• _RAW DATA_:
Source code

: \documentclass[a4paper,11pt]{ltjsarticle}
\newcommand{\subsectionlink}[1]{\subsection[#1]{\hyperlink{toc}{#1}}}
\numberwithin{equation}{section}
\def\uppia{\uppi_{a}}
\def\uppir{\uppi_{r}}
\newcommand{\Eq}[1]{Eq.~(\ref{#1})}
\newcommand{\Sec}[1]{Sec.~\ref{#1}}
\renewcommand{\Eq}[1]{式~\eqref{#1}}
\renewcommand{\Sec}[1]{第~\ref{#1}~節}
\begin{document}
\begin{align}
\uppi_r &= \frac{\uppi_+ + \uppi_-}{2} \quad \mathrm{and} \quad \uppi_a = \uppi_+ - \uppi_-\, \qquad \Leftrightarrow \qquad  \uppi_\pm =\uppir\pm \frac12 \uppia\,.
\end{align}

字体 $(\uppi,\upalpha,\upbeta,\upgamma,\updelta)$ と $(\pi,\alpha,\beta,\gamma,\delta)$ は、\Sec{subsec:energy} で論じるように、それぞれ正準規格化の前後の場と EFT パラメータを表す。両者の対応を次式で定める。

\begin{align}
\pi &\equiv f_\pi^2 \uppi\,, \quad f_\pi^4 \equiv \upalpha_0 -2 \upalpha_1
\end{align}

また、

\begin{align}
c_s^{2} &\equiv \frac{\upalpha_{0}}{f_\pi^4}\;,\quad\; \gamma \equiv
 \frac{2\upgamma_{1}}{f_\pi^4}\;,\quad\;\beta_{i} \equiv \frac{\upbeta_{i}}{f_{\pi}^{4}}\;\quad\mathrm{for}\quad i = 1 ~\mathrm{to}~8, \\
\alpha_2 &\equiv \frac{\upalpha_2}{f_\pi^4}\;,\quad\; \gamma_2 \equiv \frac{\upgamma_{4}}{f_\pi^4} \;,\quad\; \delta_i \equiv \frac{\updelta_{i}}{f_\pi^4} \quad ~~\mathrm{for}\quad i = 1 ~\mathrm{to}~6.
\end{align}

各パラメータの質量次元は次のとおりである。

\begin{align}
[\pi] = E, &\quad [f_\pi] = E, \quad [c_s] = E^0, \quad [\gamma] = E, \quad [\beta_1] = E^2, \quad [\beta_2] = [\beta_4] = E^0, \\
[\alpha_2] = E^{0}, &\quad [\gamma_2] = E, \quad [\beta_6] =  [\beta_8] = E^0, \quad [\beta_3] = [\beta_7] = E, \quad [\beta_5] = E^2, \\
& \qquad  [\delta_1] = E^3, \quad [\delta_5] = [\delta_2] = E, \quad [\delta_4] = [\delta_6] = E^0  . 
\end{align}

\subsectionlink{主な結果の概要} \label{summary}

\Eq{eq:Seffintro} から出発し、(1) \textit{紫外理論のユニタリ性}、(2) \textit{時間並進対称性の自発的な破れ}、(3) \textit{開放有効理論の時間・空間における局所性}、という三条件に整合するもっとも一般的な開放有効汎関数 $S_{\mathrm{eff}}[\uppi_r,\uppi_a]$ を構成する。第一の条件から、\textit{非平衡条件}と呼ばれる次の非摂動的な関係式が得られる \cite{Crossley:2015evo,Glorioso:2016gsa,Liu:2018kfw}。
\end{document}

• _WHAT YOU WILL DO_: Produce an exact copy of every entry above.

• _SOLUTION_:
Source code

: \documentclass[a4paper,11pt]{ltjsarticle}
\newcommand{\subsectionlink}[1]{\subsection[#1]{\hyperlink{toc}{#1}}}
\numberwithin{equation}{section}
\def\uppia{\uppi_{a}}
\def\uppir{\uppi_{r}}
\newcommand{\Eq}[1]{Eq.~(\ref{#1})}
\newcommand{\Sec}[1]{Sec.~\ref{#1}}
\renewcommand{\Eq}[1]{式~\eqref{#1}}
\renewcommand{\Sec}[1]{第~\ref{#1}~節}
\begin{document}
\begin{align}
\uppi_r &= \frac{\uppi_+ + \uppi_-}{2} \quad \mathrm{and} \quad \uppi_a = \uppi_+ - \uppi_-\, \qquad \Leftrightarrow \qquad  \uppi_\pm =\uppir\pm \frac12 \uppia\,.
\end{align}

字体 $(\uppi,\upalpha,\upbeta,\upgamma,\updelta)$ と $(\pi,\alpha,\beta,\gamma,\delta)$ は、\Sec{subsec:energy} で論じるように、それぞれ正準規格化の前後の場と EFT パラメータを表す。両者の対応を次式で定める。

\begin{align}
\pi &\equiv f_\pi^2 \uppi\,, \quad f_\pi^4 \equiv \upalpha_0 -2 \upalpha_1
\end{align}

また、

\begin{align}
c_s^{2} &\equiv \frac{\upalpha_{0}}{f_\pi^4}\;,\quad\; \gamma \equiv
 \frac{2\upgamma_{1}}{f_\pi^4}\;,\quad\;\beta_{i} \equiv \frac{\upbeta_{i}}{f_{\pi}^{4}}\;\quad\mathrm{for}\quad i = 1 ~\mathrm{to}~8, \\
\alpha_2 &\equiv \frac{\upalpha_2}{f_\pi^4}\;,\quad\; \gamma_2 \equiv \frac{\upgamma_{4}}{f_\pi^4} \;,\quad\; \delta_i \equiv \frac{\updelta_{i}}{f_\pi^4} \quad ~~\mathrm{for}\quad i = 1 ~\mathrm{to}~6.
\end{align}

各パラメータの質量次元は次のとおりである。

\begin{align}
[\pi] = E, &\quad [f_\pi] = E, \quad [c_s] = E^0, \quad [\gamma] = E, \quad [\beta_1] = E^2, \quad [\beta_2] = [\beta_4] = E^0, \\
[\alpha_2] = E^{0}, &\quad [\gamma_2] = E, \quad [\beta_6] =  [\beta_8] = E^0, \quad [\beta_3] = [\beta_7] = E, \quad [\beta_5] = E^2, \\
& \qquad  [\delta_1] = E^3, \quad [\delta_5] = [\delta_2] = E, \quad [\delta_4] = [\delta_6] = E^0  . 
\end{align}

\subsectionlink{主な結果の概要} \label{summary}

\Eq{eq:Seffintro} から出発し、(1) \textit{紫外理論のユニタリ性}、(2) \textit{時間並進対称性の自発的な破れ}、(3) \textit{開放有効理論の時間・空間における局所性}、という三条件に整合するもっとも一般的な開放有効汎関数 $S_{\mathrm{eff}}[\uppi_r,\uppi_a]$ を構成する。第一の条件から、\textit{非平衡条件}と呼ばれる次の非摂動的な関係式が得られる \cite{Crossley:2015evo,Glorioso:2016gsa,Liu:2018kfw}。
\end{document}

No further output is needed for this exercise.